Agentic AI Systems for Data Processing & Clinical Risk Prediction

Real-world EHR data are messy: missingness, human error, outliers, and workflow effects can dominate signal and undermine clinical prediction. We develop agentic AI systems that automatically diagnose data quality issues, execute reproducible preprocessing and feature engineering, and generate clinically grounded representations for modeling—while recording provenance and decision rationales for auditability and interpretability. These pipelines include agents that select modeling strategies, configure hyperparameter tuning and validation, and adapt workflows to the dataset and clinical endpoint under explicit constraints (e.g., leakage control and robustness checks). We apply these methods across structured data, unstructured clinical text, and imaging for perioperative risk prediction (including elective spine surgery outcomes) and for predicting problematic opioid use / opioid use disorder.

Clinical NLP for Substance Use Phenotyping

Substance use disorders are often under-coded in structured EHR fields, with key evidence embedded in clinical narratives. We develop clinical NLP and phenotyping frameworks that extract and organize substance-use–related signals from notes and discharge summaries while preserving clinical context (e.g., negation, temporality, uncertainty, and attribution). A major focus is problematic opioid use/opioid use disorder, where we build context-aware annotation and modeling pipelines to distinguish clinically meaningful patterns such as active use vs. historical use, treatment and recovery markers, and severity-related indicators. These phenotypes are designed to be reproducible and evaluation-ready, supporting downstream prediction, cohort discovery, and longitudinal risk profiling.

Knowledge Graphs & Human-AI Collaboration

We build structured frameworks that encode relationships among clinical concepts, data operations, and validation evidence. These knowledge graphs support transparent iteration and discovery of insights, enabling clinicians and data scientists to compare pipeline choices and improve model interpretability through graph-informed, retrieval-augmented interfaces. This work aims to make the AI decision-making process more accessible and auditable for clinical stakeholders.

Modeling Clinical Heterogeneity

Clinical outcomes vary substantially across patient subgroups, yet most models assume homogeneous populations. Our research addresses this by identifying clinically meaningful risk phenotypes, quantifying performance stability across strata, and generating calibrated risk estimates for reliable stratification. This work is particularly relevant for surgical outcomes and substance use disorders, where patient heterogeneity can dramatically affect treatment decisions and risk assessment.
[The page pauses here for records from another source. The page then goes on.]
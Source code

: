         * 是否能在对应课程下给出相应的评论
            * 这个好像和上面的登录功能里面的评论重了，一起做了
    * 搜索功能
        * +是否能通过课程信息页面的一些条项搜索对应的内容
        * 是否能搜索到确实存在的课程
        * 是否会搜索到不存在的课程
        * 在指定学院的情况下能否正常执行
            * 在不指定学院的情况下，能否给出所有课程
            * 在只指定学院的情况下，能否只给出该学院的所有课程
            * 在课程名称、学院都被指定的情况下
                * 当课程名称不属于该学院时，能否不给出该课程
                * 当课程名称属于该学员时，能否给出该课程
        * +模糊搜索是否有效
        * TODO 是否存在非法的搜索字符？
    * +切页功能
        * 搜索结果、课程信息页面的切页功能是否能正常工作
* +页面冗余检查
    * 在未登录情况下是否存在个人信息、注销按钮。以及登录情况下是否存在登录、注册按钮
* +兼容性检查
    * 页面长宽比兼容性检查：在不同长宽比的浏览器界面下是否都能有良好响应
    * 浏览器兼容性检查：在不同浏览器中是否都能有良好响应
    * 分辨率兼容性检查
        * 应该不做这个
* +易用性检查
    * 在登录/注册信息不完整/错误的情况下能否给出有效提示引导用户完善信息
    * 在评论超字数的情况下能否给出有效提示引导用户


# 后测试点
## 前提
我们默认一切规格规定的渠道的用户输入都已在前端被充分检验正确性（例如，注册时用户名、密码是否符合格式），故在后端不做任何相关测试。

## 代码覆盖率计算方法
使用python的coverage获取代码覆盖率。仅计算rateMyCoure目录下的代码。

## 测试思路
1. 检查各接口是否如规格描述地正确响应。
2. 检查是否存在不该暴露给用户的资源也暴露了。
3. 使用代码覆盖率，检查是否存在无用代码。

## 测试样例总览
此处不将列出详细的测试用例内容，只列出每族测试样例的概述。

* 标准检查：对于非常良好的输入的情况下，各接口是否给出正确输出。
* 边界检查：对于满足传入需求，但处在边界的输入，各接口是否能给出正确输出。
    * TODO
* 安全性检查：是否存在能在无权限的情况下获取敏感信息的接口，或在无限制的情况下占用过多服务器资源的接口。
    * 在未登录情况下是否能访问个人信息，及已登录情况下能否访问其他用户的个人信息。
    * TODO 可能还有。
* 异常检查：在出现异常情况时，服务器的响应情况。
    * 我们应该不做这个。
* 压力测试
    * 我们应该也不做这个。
AutoML for Genotype–Phenotype Association Analysis

Complex traits often depend on epistatic (gene-gene) interactions and non-additive genetic effects that standard GWAS approaches miss. We leverage genetic programming and evolutionary algorithms to tackle these challenges. The StarBASE-GP tool we've developed uses genetic programming to evolve interpretable models that evaluate multiple inheritance patterns and detect epistatic interactions, moving beyond additive-only assumptions to improve detection of complex genetic architectures. This work spans addiction genetics, metabolic traits, and model organism studies, with a focus on making interaction findings biologically interpretable and clinically actionable.